The problem =>
Restate verbatim the span of lines below between the line with "shows this combination." and the line with "While the total", including those two lines, and only that span.

Dataset excerpts:
- Opening Delimiter -
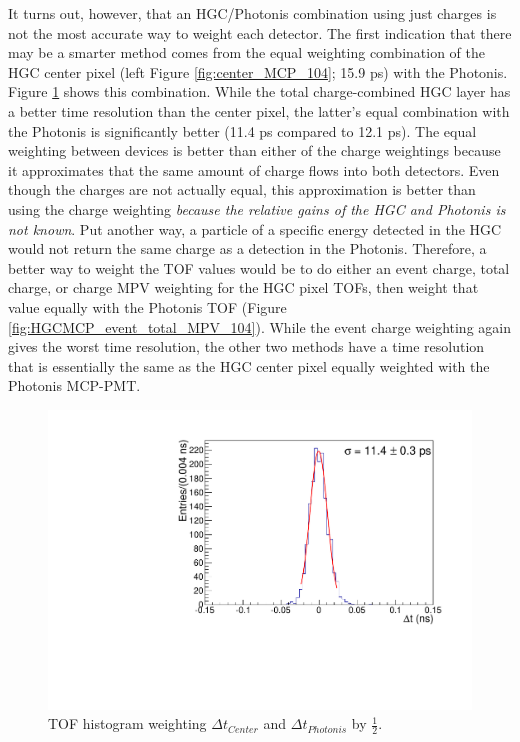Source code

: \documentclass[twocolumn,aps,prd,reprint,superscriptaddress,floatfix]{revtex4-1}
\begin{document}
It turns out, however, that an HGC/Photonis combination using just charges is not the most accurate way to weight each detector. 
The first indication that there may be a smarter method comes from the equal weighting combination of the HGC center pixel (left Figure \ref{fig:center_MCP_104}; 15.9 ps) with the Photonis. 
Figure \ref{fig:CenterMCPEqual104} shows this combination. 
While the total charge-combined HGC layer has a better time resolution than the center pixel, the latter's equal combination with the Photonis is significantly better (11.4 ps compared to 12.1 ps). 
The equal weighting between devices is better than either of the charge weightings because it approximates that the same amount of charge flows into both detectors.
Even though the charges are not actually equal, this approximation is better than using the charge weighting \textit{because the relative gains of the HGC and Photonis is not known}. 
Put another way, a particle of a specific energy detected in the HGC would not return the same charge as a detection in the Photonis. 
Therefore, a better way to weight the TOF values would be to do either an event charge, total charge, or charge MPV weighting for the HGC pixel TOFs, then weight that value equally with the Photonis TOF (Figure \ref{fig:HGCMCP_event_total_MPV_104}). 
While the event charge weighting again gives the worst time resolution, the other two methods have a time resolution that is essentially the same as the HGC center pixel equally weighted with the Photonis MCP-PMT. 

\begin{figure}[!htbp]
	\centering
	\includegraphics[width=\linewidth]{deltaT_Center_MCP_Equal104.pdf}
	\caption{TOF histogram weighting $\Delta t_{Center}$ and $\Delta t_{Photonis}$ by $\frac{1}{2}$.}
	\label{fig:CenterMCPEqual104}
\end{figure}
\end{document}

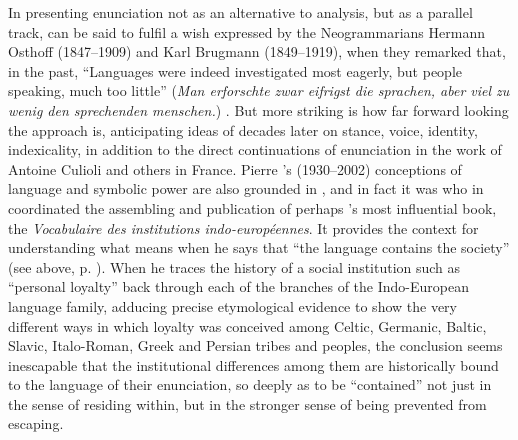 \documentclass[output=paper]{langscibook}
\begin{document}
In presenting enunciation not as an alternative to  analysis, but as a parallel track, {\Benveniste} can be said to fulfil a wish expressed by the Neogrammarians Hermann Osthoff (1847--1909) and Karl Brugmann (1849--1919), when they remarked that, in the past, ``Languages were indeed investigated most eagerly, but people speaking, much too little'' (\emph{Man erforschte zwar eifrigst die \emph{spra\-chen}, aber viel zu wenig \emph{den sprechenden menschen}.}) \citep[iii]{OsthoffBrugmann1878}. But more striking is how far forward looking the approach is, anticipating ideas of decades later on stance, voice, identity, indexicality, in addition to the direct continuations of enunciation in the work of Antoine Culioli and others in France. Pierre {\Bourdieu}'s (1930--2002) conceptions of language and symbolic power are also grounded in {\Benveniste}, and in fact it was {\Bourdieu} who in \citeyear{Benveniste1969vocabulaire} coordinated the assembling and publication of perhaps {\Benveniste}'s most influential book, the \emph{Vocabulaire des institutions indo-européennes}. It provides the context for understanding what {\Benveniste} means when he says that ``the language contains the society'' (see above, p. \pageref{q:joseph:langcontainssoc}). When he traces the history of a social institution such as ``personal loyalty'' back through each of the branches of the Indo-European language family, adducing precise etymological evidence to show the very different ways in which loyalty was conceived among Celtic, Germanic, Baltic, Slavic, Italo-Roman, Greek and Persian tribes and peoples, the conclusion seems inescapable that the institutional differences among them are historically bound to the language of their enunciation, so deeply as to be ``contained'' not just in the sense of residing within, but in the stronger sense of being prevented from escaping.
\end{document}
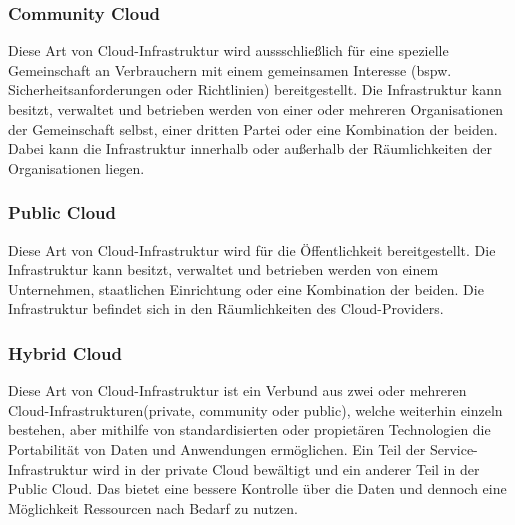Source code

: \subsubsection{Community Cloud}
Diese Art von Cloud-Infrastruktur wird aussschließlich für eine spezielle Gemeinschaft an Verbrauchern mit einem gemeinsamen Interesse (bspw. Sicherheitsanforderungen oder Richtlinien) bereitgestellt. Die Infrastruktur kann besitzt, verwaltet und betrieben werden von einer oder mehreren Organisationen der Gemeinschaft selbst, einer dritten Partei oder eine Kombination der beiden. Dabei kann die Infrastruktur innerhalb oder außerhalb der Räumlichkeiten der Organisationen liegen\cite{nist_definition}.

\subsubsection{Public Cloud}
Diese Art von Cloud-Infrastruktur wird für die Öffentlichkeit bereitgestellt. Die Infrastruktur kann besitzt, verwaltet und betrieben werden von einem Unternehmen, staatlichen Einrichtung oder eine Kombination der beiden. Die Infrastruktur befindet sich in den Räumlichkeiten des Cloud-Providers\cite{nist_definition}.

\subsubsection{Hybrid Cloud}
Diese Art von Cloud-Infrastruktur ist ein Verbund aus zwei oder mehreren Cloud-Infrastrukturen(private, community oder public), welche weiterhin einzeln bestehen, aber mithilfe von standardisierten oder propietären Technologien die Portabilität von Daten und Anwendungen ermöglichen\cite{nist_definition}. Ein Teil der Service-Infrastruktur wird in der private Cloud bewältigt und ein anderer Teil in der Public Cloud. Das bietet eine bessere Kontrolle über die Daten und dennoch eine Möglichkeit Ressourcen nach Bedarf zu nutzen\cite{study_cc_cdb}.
- Closing Delimiter -
Answer space =>
Figure \ref{fig:CenterMCPEqual104} shows this combination. 
While the total charge-combined HGC layer has a better time resolution than the center pixel, the latter's equal combination with the Photonis is significantly better (11.4 ps compared to 12.1 ps). 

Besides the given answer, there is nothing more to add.